Attract & Retain Hard-to-Staff Positions:
- Increase or broaden incentives for teaching in hard-to-staff schools.
- Establish competitive, differentiated pay for high-demand degrees like STEM and Special Education.
Reframe the Compensation Context:
- Align compensation with an effectiveness-based licensure plan that elevates the status of the profession and attracts high-quality talent.
- Examine the opportunity to offer teachers defined contribution retirement plans, including options that provide higher take-home pay in exchange for lesser retirement contributions.

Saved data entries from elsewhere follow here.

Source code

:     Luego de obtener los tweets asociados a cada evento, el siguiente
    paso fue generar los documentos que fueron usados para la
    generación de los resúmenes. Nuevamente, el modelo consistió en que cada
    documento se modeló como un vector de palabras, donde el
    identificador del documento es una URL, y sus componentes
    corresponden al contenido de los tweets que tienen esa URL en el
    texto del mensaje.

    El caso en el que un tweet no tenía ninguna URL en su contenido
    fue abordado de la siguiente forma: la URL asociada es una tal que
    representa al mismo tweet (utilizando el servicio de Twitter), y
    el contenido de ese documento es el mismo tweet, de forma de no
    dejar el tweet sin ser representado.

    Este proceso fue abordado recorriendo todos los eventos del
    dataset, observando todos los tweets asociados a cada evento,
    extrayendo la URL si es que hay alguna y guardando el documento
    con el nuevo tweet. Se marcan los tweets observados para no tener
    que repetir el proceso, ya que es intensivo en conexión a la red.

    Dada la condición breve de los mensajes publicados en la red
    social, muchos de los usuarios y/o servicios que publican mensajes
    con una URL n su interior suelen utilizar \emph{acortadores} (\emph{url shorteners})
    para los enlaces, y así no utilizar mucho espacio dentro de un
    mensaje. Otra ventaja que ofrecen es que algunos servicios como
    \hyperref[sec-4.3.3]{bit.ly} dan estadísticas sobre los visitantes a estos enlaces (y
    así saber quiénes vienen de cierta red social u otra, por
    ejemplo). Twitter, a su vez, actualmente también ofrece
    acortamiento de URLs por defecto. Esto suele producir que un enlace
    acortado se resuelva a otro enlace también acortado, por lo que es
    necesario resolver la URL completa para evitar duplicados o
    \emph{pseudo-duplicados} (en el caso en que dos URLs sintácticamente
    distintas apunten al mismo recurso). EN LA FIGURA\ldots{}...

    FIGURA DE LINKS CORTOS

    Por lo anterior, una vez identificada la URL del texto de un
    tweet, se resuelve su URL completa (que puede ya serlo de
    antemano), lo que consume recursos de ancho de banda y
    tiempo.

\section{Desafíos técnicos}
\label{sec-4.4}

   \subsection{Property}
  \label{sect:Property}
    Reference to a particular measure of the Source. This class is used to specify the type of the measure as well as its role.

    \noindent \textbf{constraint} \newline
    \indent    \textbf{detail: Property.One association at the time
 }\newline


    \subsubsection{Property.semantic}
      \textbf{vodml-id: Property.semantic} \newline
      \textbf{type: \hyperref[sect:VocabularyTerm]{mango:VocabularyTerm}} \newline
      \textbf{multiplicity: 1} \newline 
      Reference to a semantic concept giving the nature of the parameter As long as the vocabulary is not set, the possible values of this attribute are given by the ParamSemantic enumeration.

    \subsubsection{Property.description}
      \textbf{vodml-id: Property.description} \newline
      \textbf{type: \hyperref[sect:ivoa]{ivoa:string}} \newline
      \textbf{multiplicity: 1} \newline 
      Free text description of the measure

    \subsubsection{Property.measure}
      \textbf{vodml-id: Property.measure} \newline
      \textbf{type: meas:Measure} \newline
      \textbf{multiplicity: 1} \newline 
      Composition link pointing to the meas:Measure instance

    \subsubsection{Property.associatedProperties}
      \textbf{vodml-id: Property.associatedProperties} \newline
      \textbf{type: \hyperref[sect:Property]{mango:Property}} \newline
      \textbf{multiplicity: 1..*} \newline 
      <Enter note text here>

- Convert state-funded position allotments into a hybrid-teacher allotment method that is based on positions (calculated by ADM) but allotted in dollars to increase equity of these allotments across schools and districts, empowering districts to optimize their teaching funds.
- Ensure any teacher compensation strategy is aligned with other efforts to improve the working conditions of teachers, including stronger school leadership, systems of support for students and reduced administrative burden to allow teachers to focus on teaching, school safety, and more.